Falls Du aber lieber Chlor-Wasser bevorzugst, dann stell dir eine Wanne draußen hin.

 Léon


----------



## Ida17 (8. Sep. 2020)

Lion schrieb:


> Falls Du aber lieber Chlor-Wasser bevorzugst, dann stell dir eine Wanne draußen hin.


Danke Léon, der Gedanke kam mir auch spontan. Alternativ kann auch das Schwimmbad im nächsten Ort Abhilfe schaffen. 
Und für den Hund wäre es besser NICHT in gechlortem Wasser zu schwimmen. 

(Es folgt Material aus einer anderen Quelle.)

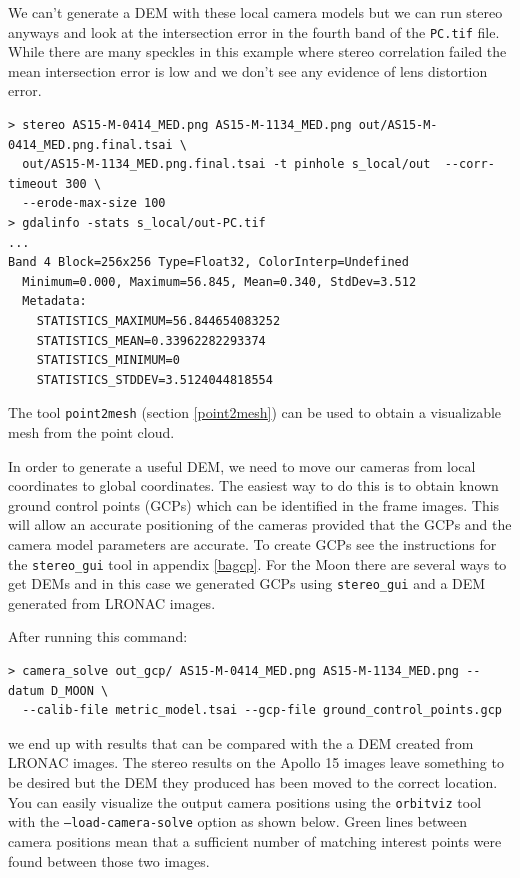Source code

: We can't generate a DEM with these local camera models but we can run stereo anyways
and look at the intersection error in the fourth band of the \texttt{PC.tif} file.  While
there are many speckles in this example where stereo correlation failed the mean
intersection error is low and we don't see any evidence of lens distortion error.

\begin{verbatim}
> stereo AS15-M-0414_MED.png AS15-M-1134_MED.png out/AS15-M-0414_MED.png.final.tsai \
  out/AS15-M-1134_MED.png.final.tsai -t pinhole s_local/out  --corr-timeout 300 \
  --erode-max-size 100
> gdalinfo -stats s_local/out-PC.tif
...
Band 4 Block=256x256 Type=Float32, ColorInterp=Undefined
  Minimum=0.000, Maximum=56.845, Mean=0.340, StdDev=3.512
  Metadata:
    STATISTICS_MAXIMUM=56.844654083252
    STATISTICS_MEAN=0.33962282293374
    STATISTICS_MINIMUM=0
    STATISTICS_STDDEV=3.5124044818554
\end{verbatim}

The tool \texttt{point2mesh} (section \ref{point2mesh}) can be used to
obtain a visualizable mesh from the point cloud. 

In order to generate a useful DEM, we need to move our cameras from local coordinates
to global coordinates.  The easiest way to do this is to obtain known ground control
points (GCPs) which can be identified in the frame images.  This will allow an accurate
positioning of the cameras provided that the GCPs and the camera model parameters are
accurate.  To create GCPs see the instructions for the \texttt{stereo\_gui} tool in
appendix \ref{bagcp}.
For the Moon there are several ways to get DEMs and in this case we generated GCPs
using \texttt{stereo\_gui} and a DEM generated from LRONAC images.

After running this command:
\begin{verbatim}
> camera_solve out_gcp/ AS15-M-0414_MED.png AS15-M-1134_MED.png --datum D_MOON \
  --calib-file metric_model.tsai --gcp-file ground_control_points.gcp
\end{verbatim}
we end up with results that can be compared with the a DEM created from LRONAC images.
The stereo results on the Apollo 15 images leave something to be desired but the
DEM they produced has been moved to the correct location.  You can easily visualize
the output camera positions using the \texttt{orbitviz} tool with the
\texttt{--load-camera-solve} option as shown below.  Green lines between camera
positions mean that a sufficient number of matching interest points were found
between those two images.

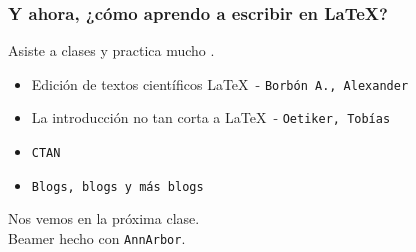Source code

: \documentclass[11pt]{beamer}
\begin{document}
\begin{frame}
\frametitle{Y ahora, ¿cómo aprendo a escribir en \LaTeX?}
Asiste a clases y practica mucho \Ninja[1.5][green!50][blue].\\ 
\begin{itemize}
\item Edición de textos científicos \LaTeX \, - \texttt{Borbón A., Alexander}
\item La introducción no tan corta a \LaTeX \, - \texttt{Oetiker, Tobías}
\item \texttt{CTAN}
\item \texttt{Blogs, blogs y más blogs}
\end{itemize}
\vfill
Nos vemos en la próxima clase.\\[70pt]
Beamer hecho con \texttt{AnnArbor}.
\end{frame}
\end{document}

@dönerjero: Ich hoffe doch, dass diese Idee ein Scherz war? 



dönerjero schrieb:


> Da ich weder Pflanzen noch Tiere darin brauche wäre meine Idee einfach eine Chlortablette reinzuschmeißen. Klappt bei Pools doch auch super.


----------



## Knarf1969 (8. Sep. 2020)

Klingt nach der Lösung eines faulen Teichbesitzers 

da wirst du dir wohl schon die Hände und Füße schmutzig machen müssen, um das Teil sauber zu bekommen. Außerdem eines kann ich dir sagen: ich hatte früher einen Pool im Garten: in solch einen Teich müsstest du eimerweise Chlor schütten. Das verbraucht sich auch sehr stark und ist auch ziemlich teuer. Also lieber Ärmel hochkrempeln!
Liebe Grüße
Frank


----------



## lollo (8. Sep. 2020)

Throphol schrieb:


> mache ihn 10 m tief



Moin,

hast du das schon mal gemacht?


----------



## Throphol (8. Sep. 2020)

lollo schrieb:


> Moin,
> 
> hast du das schon mal gemacht?




Nein - natürlich nicht, aber dann könnte es vom Aufbau her ein natürliches Gewässer werden. Lies doch mal meine Beiträge - sind noch nicht so viele, aber sie behandeln oft dieses Thema.

Gruß
Wolf


----------



## lollo (9. Sep. 2020)

Throphol schrieb:


> Lies doch mal meine Beiträge



Moin Wolf,

ich lese alle Beiträge hier.  Du wirst aber keinen finden der sich im Reihenhausgarten einen 10 m tiefen Teich baut, findest aber unzählige Teiche
die nicht so tief sind und trotzdem stabil laufen.


----------



## Lion (9. Sep. 2020)

lollo schrieb:


> Moin Wolf,
> 
> ich lese alle Beiträge hier.  Du wirst aber keinen finden der sich im Reihenhausgarten einen 10 m tiefen Teich baut, findest aber unzählige Teiche
> die nicht so tief sind und trotzdem stabil laufen.



Lollo,
ich kenne aber keine Teiche, ob in Reihenhausgärten oder wo auch immer, die wie dänerjero das ganze
mit C h l o r behandeln oder behandeln möchten. 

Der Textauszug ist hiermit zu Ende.